◆ Goal of the exercise
In the listing below, pick out lines with "tienen".

◆ Data for this task
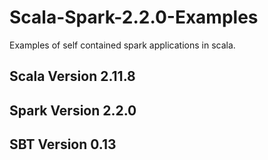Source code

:# Scala-Spark-2.2.0-Examples
Examples of self contained spark applications in scala.

## Scala Version 2.11.8


## Spark Version 2.2.0


## SBT Version 0.13




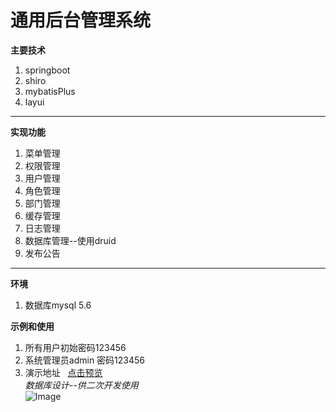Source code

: # 通用后台管理系统  
**主要技术**   
  
  
1. springboot  
2. shiro  
3. mybatisPlus  
4. layui  
---
**实现功能**  
  
  
1. 菜单管理  
2. 权限管理  
3. 用户管理   
4. 角色管理   
5. 部门管理    
6. 缓存管理  
7. 日志管理  
8. 数据库管理--使用druid  
9. 发布公告    
---
**环境**    
   
1. 数据库mysql 5.6    
     
**示例和使用**
1. 所有用户初始密码123456    
2. 系统管理员admin 密码123456  
3. 演示地址&nbsp;&nbsp;&nbsp;[点击预览](http://moyu.imoonfish.com:8887)  
*数据库设计--供二次开发使用*  
![Image](https://github.com/yorkmass/yorkmassAdminMs/blob/master/%E6%95%B0%E6%8D%AE%E5%BA%93%E8%AE%BE%E8%AE%A1.png)  


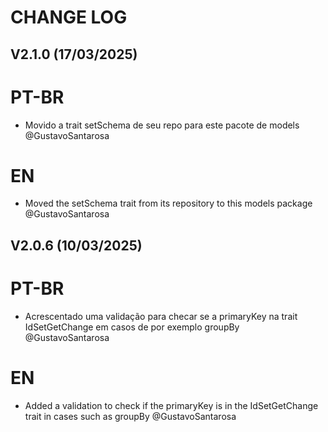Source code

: # CHANGE LOG

## V2.1.0 (17/03/2025)

# PT-BR

- Movido a trait setSchema de seu repo para este pacote de models @GustavoSantarosa

# EN

- Moved the setSchema trait from its repository to this models package @GustavoSantarosa

## V2.0.6 (10/03/2025)

# PT-BR

- Acrescentado uma validação para checar se a primaryKey na trait IdSetGetChange em casos de por exemplo groupBy @GustavoSantarosa

# EN

- Added a validation to check if the primaryKey is in the IdSetGetChange trait in cases such as groupBy @GustavoSantarosa

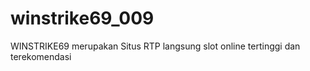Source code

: # winstrike69_009
WINSTRIKE69 merupakan Situs RTP langsung slot online tertinggi dan terekomendasi 

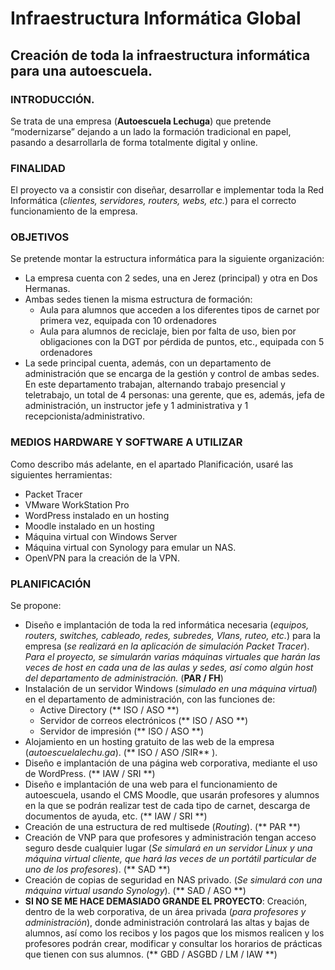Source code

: # Infraestructura Informática Global
## Creación de toda la infraestructura informática para una autoescuela.

### INTRODUCCIÓN.

Se trata de una empresa (**Autoescuela Lechuga**) que pretende “modernizarse” dejando a un lado la formación tradicional en papel, pasando a desarrollarla de forma totalmente digital y online. 

### FINALIDAD
El proyecto va a consistir con diseñar, desarrollar e implementar toda la Red Informática (*clientes, servidores, routers, webs, etc.*) para el correcto funcionamiento de la empresa.

### OBJETIVOS
Se pretende montar la estructura informática para la siguiente organización:
- La empresa cuenta con 2 sedes, una en Jerez (principal) y otra en Dos Hermanas.
- Ambas sedes tienen la misma estructura de formación:
  - Aula para alumnos que acceden a los diferentes tipos de carnet por primera vez, equipada con 10 ordenadores
  - Aula para alumnos de reciclaje, bien por falta de uso, bien por obligaciones con la DGT por pérdida de puntos, etc., equipada con 5 ordenadores
- La sede principal cuenta, además, con un departamento de administración que se encarga de la gestión y control de ambas sedes. En este departamento trabajan, alternando trabajo presencial y teletrabajo, un total de 4 personas: una gerente, que es, además, jefa de administración, un instructor jefe y 1 administrativa y 1 recepcionista/administrativo.

### MEDIOS HARDWARE Y SOFTWARE A UTILIZAR
Como describo más adelante, en el apartado Planificación, usaré las siguientes herramientas:
- Packet Tracer
- VMware WorkStation Pro
- WordPress instalado en un hosting
- Moodle instalado en un hosting
- Máquina virtual con Windows Server
- Máquina virtual con Synology para emular un NAS.
- OpenVPN para la creación de la VPN.

### PLANIFICACIÓN
Se propone:
- Diseño e implantación de toda la red informática necesaria (*equipos, routers, switches, cableado, redes, subredes, Vlans, ruteo, etc.*) para la empresa (*se realizará en la aplicación de simulación Packet Tracer*). *Para el proyecto, se simularán varias máquinas virtuales que harán las veces de host en cada una de las aulas y sedes, así como algún host del departamento de administración.* (**PAR / FH**)
- Instalación de un servidor Windows (*simulado en una máquina virtual*) en el departamento de administración, con las funciones de:
  - Active Directory (** ISO / ASO **)
  - Servidor de correos electrónicos (** ISO / ASO **)
  - Servidor de impresión (** ISO / ASO **)
- Alojamiento en un hosting gratuito de las web de la empresa (*autoescuelalechu.ga*). (** ISO / ASO /SIR** ).
- Diseño e implantación de una página web corporativa, mediante el uso de WordPress. (** IAW / SRI **)
- Diseño e implantación de una web para el funcionamiento de autoescuela, usando el CMS Moodle, que usarán profesores y alumnos en la que se podrán realizar test de cada tipo de carnet, descarga de documentos de ayuda, etc. (** IAW / SRI **)
- Creación de una estructura de red multisede (*Routing*). (** PAR **)
- Creación de VNP para que profesores y administración tengan acceso seguro desde cualquier lugar (*Se simulará en un servidor Linux y una máquina virtual cliente, que hará las veces de un portátil particular de uno de los profesores*). (** SAD **)
- Creación de copias de seguridad en NAS privado. (*Se simulará con una máquina virtual usando Synology*). (** SAD / ASO **)
- **SI NO SE ME HACE DEMASIADO GRANDE EL PROYECTO**: Creación, dentro de la web corporativa, de un área privada (*para profesores y administración*), donde administración controlará las altas y bajas de alumnos, así como los recibos y los pagos que los mismos realicen y los profesores podrán crear, modificar y consultar los horarios de prácticas que tienen con sus alumnos. (** GBD / ASGBD / LM / IAW **)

◆ Response to this task
- Ambas sedes tienen la misma estructura de formación:
- **SI NO SE ME HACE DEMASIADO GRANDE EL PROYECTO**: Creación, dentro de la web corporativa, de un área privada (*para profesores y administración*), donde administración controlará las altas y bajas de alumnos, así como los recibos y los pagos que los mismos realicen y los profesores podrán crear, modificar y consultar los horarios de prácticas que tienen con sus alumnos. (** GBD / ASGBD / LM / IAW **)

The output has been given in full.